Los nervios se apoderaron de mí y los escalofríos recorrían
mi espalda sin nada que les pusiera límites al pensar que me iba a ver cara a
cara con la profesora de interpretación en mucho menos tiempo del que creía
posible.
De nuevo una clase muy reducida, llena de rostros conocidos con los
que compartiré los próximos meses. Me sentí liberada, casi extasiada cuando
supe que podría cursar la asignatura. Pese a la alegría inicial, este contratiempo ponía patas
arriba y del revés el horario que llevaba confeccionando semanas. Ahora era el
momento, después de un tiempo si volver a hacerlo, de buscar de nuevo
asignaturas que poder encajar dentro de los nuevos huecos de mi malogrado
horario.
En la primera clase del martes empecé a hacerme una idea de
qué era de verdad lo que pasa en este lugar. Sentada en una clase de traducción
jurídica, donde más de la mitad de los presentes eran alumnos bilingües o
alemanes que eran capaces de comunicarse en un español más estándar que el mío
y en el que el acento alemán brillaba por su ausencia, vi que todavía me
quedaba mucho por recorrer para estar donde ya estaban ellos.
Aun así, en todas las caras de la clase se fue reflejando la
sorpresa y el desconcierto por igual conforme iban llegando a manos de sus
dueños las fotocopias del contrato de compraventa que teníamos que traducir.
Parece que en Derecho estábamos todos igual de pegados. No obstante, el Derecho
siempre me ha gustado, así que espero poder aprender mucho durante el corto
pero intenso curso que tengo por delante.
Horas después, tras poner un pie en la segunda de las tres
salas de interpretación que hay en nuestro instituto, volvió a golpearme de
nuevo la realidad de la enseñanza aquí en comparación con mi universidad de
origen. La sala era la segunda más grande y, sin ser nada especial según ellos, dejaba, con diez cabinas en empotradas en la pared, un proyector de un tamaño nada
despreciable junto con varios aparatos conectados a las distintas cabinas, a nuestra pequeña salita de la UMA a la altura del betún. La
profesora, al menos en las primeras clases, no nos permite a los nuevos
realizar las mismas actividades que hacen los que ya levan aquí un semestre,
pero espero que cambie de opinión más pronto que tarde. Quien me conozca sabe que he venido aquí a emplearme a fondo y a sufrir lo que haga falta, así que que no me dejen participar me roe los huesos.
Me gustaría poder decir que hice algo interesante el resto
del día, pero me temo que me marché a casa y pasé el resto de la tarde pensando
en qué iba a ser de mí las próximas semanas. Ni más ni menos.

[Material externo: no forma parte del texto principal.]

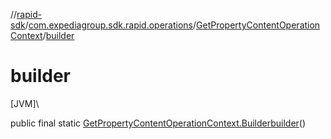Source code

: //[rapid-sdk](../../../index.md)/[com.expediagroup.sdk.rapid.operations](../index.md)/[GetPropertyContentOperationContext](index.md)/[builder](builder.md)

# builder

[JVM]\

public final static [GetPropertyContentOperationContext.Builder](-builder/index.md)[builder](builder.md)()
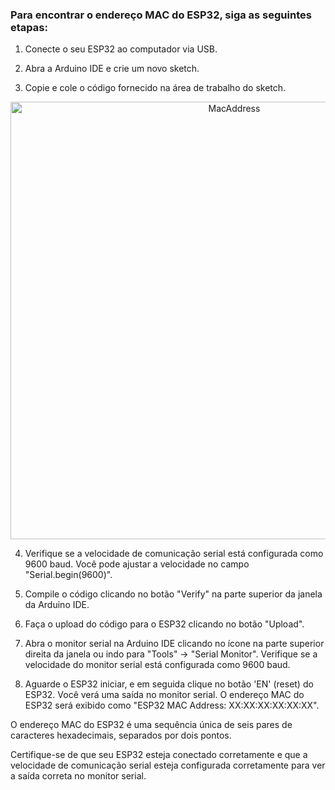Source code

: ### Para encontrar o endereço MAC do ESP32, siga as seguintes etapas:

1. Conecte o seu ESP32 ao computador via USB.

2. Abra a Arduino IDE e crie um novo sketch.

3. Copie e cole o código fornecido na área de trabalho do sketch.

<p align="center">
  <img src= https://github.com/andresima0/Help---ESP32/assets/111400782/152a8779-c251-4f36-862f-aea2f01a666c)" 
  alt= "MacAddress" width="700">
</p>

4. Verifique se a velocidade de comunicação serial está configurada como 9600 baud. Você pode ajustar a velocidade no campo "Serial.begin(9600)".

5. Compile o código clicando no botão "Verify" na parte superior da janela da Arduino IDE.

6. Faça o upload do código para o ESP32 clicando no botão "Upload".

7. Abra o monitor serial na Arduino IDE clicando no ícone na parte superior direita da janela ou indo para "Tools" -> "Serial Monitor". Verifique se a velocidade do monitor serial está configurada como 9600 baud.

8. Aguarde o ESP32 iniciar, e em seguida clique no botão 'EN' (reset) do ESP32. Você verá uma saída no monitor serial. O endereço MAC do ESP32 será exibido como "ESP32 MAC Address: XX:XX:XX:XX:XX:XX".

O endereço MAC do ESP32 é uma sequência única de seis pares de caracteres hexadecimais, separados por dois pontos.

Certifique-se de que seu ESP32 esteja conectado corretamente e que a velocidade de comunicação serial esteja configurada corretamente para ver a saída correta no monitor serial.
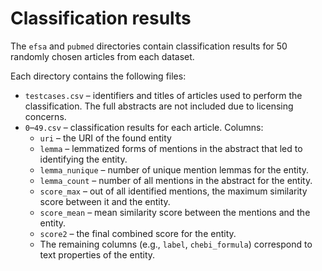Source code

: # Classification results

The `efsa` and `pubmed` directories contain classification results for 50 randomly chosen articles from each dataset.

Each directory contains the following files:
- `testcases.csv` – identifiers and titles of articles used to perform the classification. The full abstracts are not included due to licensing concerns.
- `0`–`49.csv` – classification results for each article. Columns:
  - `uri` – the URI of the found entity
  - `lemma` – lemmatized forms of mentions in the abstract that led to identifying the entity.
  - `lemma_nunique` – number of unique mention lemmas for the entity.
  - `lemma_count` – number of all mentions in the abstract for the entity.
  - `score_max` – out of all identified mentions, the maximum similarity score between it and the entity.
  - `score_mean` – mean similarity score between the mentions and the entity.
  - `score2` – the final combined score for the entity.
  - The remaining columns (e.g., `label`, `chebi_formula`) correspond to text properties of the entity.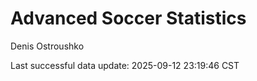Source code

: # Advanced Soccer Statistics
Denis Ostroushko

<!-- gfm -->

Last successful data update: 2025-09-12 23:19:46 CST

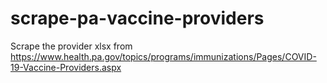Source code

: # scrape-pa-vaccine-providers
Scrape the provider xlsx from https://www.health.pa.gov/topics/programs/immunizations/Pages/COVID-19-Vaccine-Providers.aspx
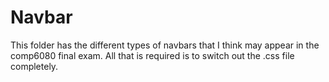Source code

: # Navbar
This folder has the different types of navbars that I think may appear in the comp6080 final exam. All that is required is to switch out the .css file completely.
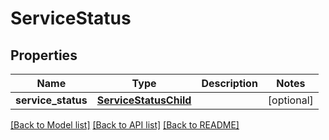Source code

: # ServiceStatus

## Properties
Name | Type | Description | Notes
------------ | ------------- | ------------- | -------------
**service_status** | [**ServiceStatusChild**](ServiceStatusChild.md) |  | [optional] 

[[Back to Model list]](../README.md#documentation-for-models) [[Back to API list]](../README.md#documentation-for-api-endpoints) [[Back to README]](../README.md)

El miércoles, después de salir poco menos que airosa de la
primera clase del día, en la que la profesora nos puso a traducir allí mismo
sin diccionario —que podía sustituirse para ciertas cosas por los siempre tan
útiles teléfonos móviles—, algunos de mis compañeros y yo teníamos la intención
de ir a Grammatik Wiederholung, una
asignatura pensada para alumnos con un C1 o C2 (y que a todas luces era
demasiado para mí), pero que nos sería seguro de mucha utilidad.

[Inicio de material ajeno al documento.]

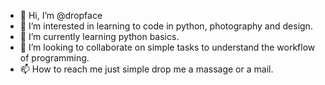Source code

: - 👋 Hi, I’m @dropface
- 👀 I’m interested in learning to code in python, photography and design.
- 🌱 I’m currently learning python basics.
- 💞️ I’m looking to collaborate on simple tasks to understand the workflow of programming.
- 📫 How to reach me just simple drop me a massage or a mail.

<!---
dropface/dropface is a ✨ special ✨ repository because its `README.md` (this file) appears on your GitHub profile.
You can click the Preview link to take a look at your changes.
--->
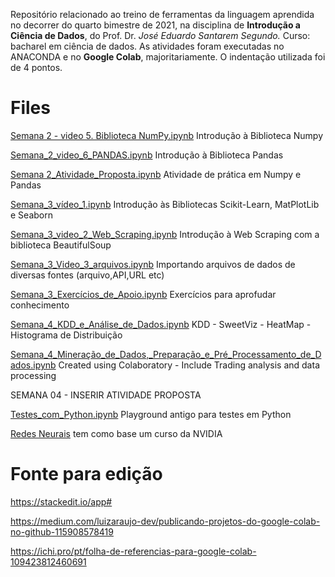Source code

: Repositório relacionado ao treino de ferramentas da linguagem aprendida no decorrer do quarto bimestre de 2021, na disciplina de **Introdução a Ciência de Dados**, do Prof. Dr. *José Eduardo Santarem Segundo.*
Curso: bacharel em ciência de dados.
As atividades foram executadas no ANACONDA e no **Google Colab**, majoritariamente. O indentação utilizada foi de 4 pontos.


# Files
[Semana 2 - video 5. Biblioteca NumPy.ipynb](/Semana_3_video_5_Biblioteca_NumPy.ipynb) Introdução à Biblioteca Numpy

[Semana_2_video_6_PANDAS.ipynb](https://github.com/GiselleOAlmeida/python-univesp-ciencia-de-dados/blob/main/Semana_2_video_6_PANDAS.ipynb "Semana_2_video_6_PANDAS.ipynb") Introdução à Biblioteca Pandas

[Semana 2_Atividade_Proposta.ipynb](/Semana02_Atividade_Proposta.ipynb) Atividade de prática em Numpy e Pandas

[Semana_3_vídeo_1.ipynb](/Semana_3_vídeo_1.ipynb) Introdução às Bibliotecas Scikit-Learn, MatPlotLib e Seaborn

[Semana_3_video_2_Web_Scraping.ipynb](/Semana_03_video_2_Web_Scraping.ipynb) Introdução à Web Scraping com a biblioteca BeautifulSoup

[Semana_3_Video_3_arquivos.ipynb](/Semana_3_Video_3_arquivos.ipynb) Importando arquivos de dados de diversas fontes (arquivo,API,URL etc)

[Semana_3_Exercícios_de_Apoio.ipynb](/Semana_3_Exercícios_de_Apoio.ipynb) Exercícios para aprofudar conhecimento

[Semana_4_KDD_e_Análise_de_Dados.ipynb](/Semana_4_KDD_e_Análise_de_Dados.ipynb) KDD - SweetViz - HeatMap - Histograma de Distribuição

[Semana_4_Mineração_de_Dados,_Preparação_e_Pré_Processamento_de_Dados.ipynb](/Semana_4_Mineração_de_Dados,_Preparação_e_Pré_Processamento_de_Dados.ipynb)
Created using Colaboratory - Include Trading analysis and data processing 

SEMANA 04 - INSERIR ATIVIDADE PROPOSTA

[Testes_com_Python.ipynb](/Testes_com_Python.ipynb) Playground antigo para testes em Python

[Redes Neurais](python-univesp-ciencia-de-dados/NeuralNetworks.ipynb) tem como base um curso da NVIDIA

# Fonte para edição
https://stackedit.io/app#

https://medium.com/luizaraujo-dev/publicando-projetos-do-google-colab-no-github-115908578419

https://ichi.pro/pt/folha-de-referencias-para-google-colab-109423812460691 
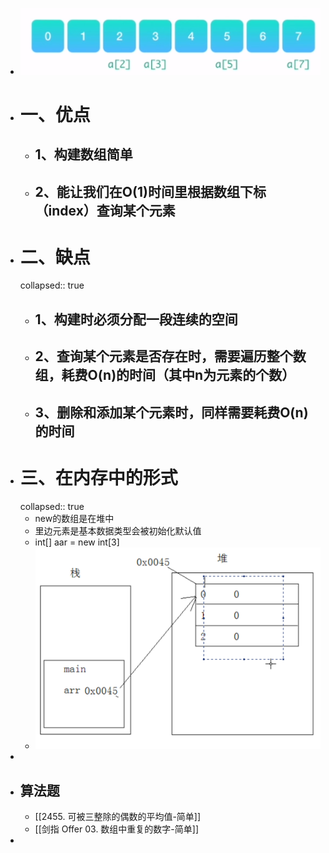 - ![image.png](../assets/image_1685853596842_0.png)
- # 一、优点
	- ## 1、构建数组简单
	- ## 2、能让我们在O(1)时间里根据数组下标（index）查询某个元素
- # 二、缺点
  collapsed:: true
	- ## 1、构建时必须分配一段连续的空间
	- ## 2、查询某个元素是否存在时，需要遍历整个数组，耗费O(n)的时间（其中n为元素的个数）
	- ## 3、删除和添加某个元素时，同样需要耗费O(n)的时间
- # 三、在内存中的形式
  collapsed:: true
	- new的数组是在堆中
	- 里边元素是基本数据类型会被初始化默认值
	- int[] aar = new int[3]
	- ![image.png](../assets/image_1686653964114_0.png)
-
- ## 算法题
	- [[2455. 可被三整除的偶数的平均值-简单]]
	- [[剑指 Offer 03. 数组中重复的数字-简单]]
-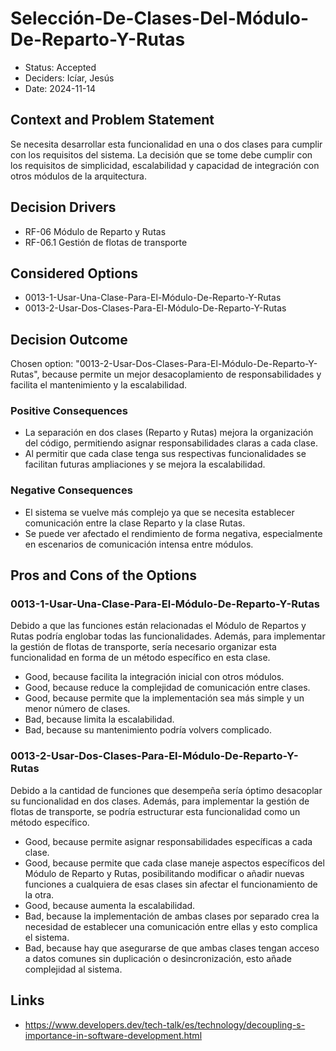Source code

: # Selección-De-Clases-Del-Módulo-De-Reparto-Y-Rutas

* Status: Accepted
* Deciders: Icíar, Jesús 
* Date: 2024-11-14

## Context and Problem Statement

Se necesita desarrollar esta funcionalidad en una o dos clases para cumplir con los requisitos del sistema.
La decisión que se tome debe cumplir con los requisitos de simplicidad, escalabilidad y capacidad de integración con otros módulos de la arquitectura.

## Decision Drivers

* RF-06 Módulo de Reparto y Rutas 
* RF-06.1 Gestión de flotas de transporte

## Considered Options

* 0013-1-Usar-Una-Clase-Para-El-Módulo-De-Reparto-Y-Rutas
* 0013-2-Usar-Dos-Clases-Para-El-Módulo-De-Reparto-Y-Rutas

## Decision Outcome

Chosen option: "0013-2-Usar-Dos-Clases-Para-El-Módulo-De-Reparto-Y-Rutas", because permite un mejor desacoplamiento de responsabilidades y facilita el mantenimiento y la escalabilidad.

### Positive Consequences

* La separación en dos clases (Reparto y Rutas) mejora la organización del código, permitiendo asignar responsabilidades claras a cada clase.
* Al permitir que cada clase tenga sus respectivas funcionalidades se facilitan futuras ampliaciones y se mejora la escalabilidad.

### Negative Consequences

* El sistema se vuelve más complejo ya que se necesita establecer comunicación entre la clase Reparto y la clase Rutas.
* Se puede ver afectado el rendimiento de forma negativa, especialmente en escenarios de comunicación intensa entre módulos.

## Pros and Cons of the Options

### 0013-1-Usar-Una-Clase-Para-El-Módulo-De-Reparto-Y-Rutas

Debido a que las funciones están relacionadas el Módulo de Repartos y Rutas podría englobar todas las funcionalidades.
Además, para implementar la gestión de flotas de transporte, sería necesario organizar esta funcionalidad en forma de un método específico en esta clase.

* Good, because facilita la integración inicial con otros módulos.
* Good, because reduce la complejidad de comunicación entre clases.
* Good, because permite que la implementación sea más simple y un menor número de clases.
* Bad, because limita la escalabilidad.
* Bad, because su mantenimiento podría volvers complicado.

### 0013-2-Usar-Dos-Clases-Para-El-Módulo-De-Reparto-Y-Rutas

Debido a la cantidad de funciones que desempeña sería óptimo desacoplar su funcionalidad en dos clases.
Además, para implementar la gestión de flotas de transporte, se podría estructurar esta funcionalidad como un método específico.

* Good, because permite asignar responsabilidades específicas a cada clase.
* Good, because permite que cada clase maneje aspectos específicos del Módulo de Reparto y Rutas, posibilitando modificar o añadir nuevas funciones a cualquiera de esas clases sin afectar el funcionamiento de la otra.
* Good, because aumenta la escalabilidad.
* Bad, because la implementación de ambas clases por separado crea la necesidad de establecer una comunicación entre ellas y esto complica el sistema.
* Bad, because hay que asegurarse de que ambas clases tengan acceso a datos comunes sin duplicación o desincronización, esto añade complejidad al sistema.

## Links

* https://www.developers.dev/tech-talk/es/technology/decoupling-s-importance-in-software-development.html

Yo, en mi infinita sabiduría, acabé bajándome del autobús en
la parada más alejada que pude. Francamente agotada después de tener que correr
por todo Kongresshaus hasta Plöck con una mochila golpeándome
espalda a cada zancada, llegué a la facultad, donde para mi sorpresa se encontraban un par de
personas a las que no esperaba ver allí y que también venían a probar suerte en
la clase. Sin embargo, la experiencia duró poco, pues la profesora invitó
(amablemente) a salir a aquellos alumnos que no hubieran formalizado previamente
su inscripción por correo electrónico. Como nosotros no lo habíamos hecho
—porque no lo sabíamos—, tal y como entramos nos vimos obligados a salir, con
al menos una hora y media más de vacío en el horario y sin perspectivas de
poder rellenarlo con nada más.
Lo que empezó siendo una reunión casual a las puertas del
aula terminó siendo una tarde de Kaffee
und Kuchen en la mensa con los
amigos —y con un conocido polaco de ellos, de nombre impronunciable—, y con
amigos y tarta las penas son siempre menos penas.
Y que le zurzan a Grammatik Wiederholung.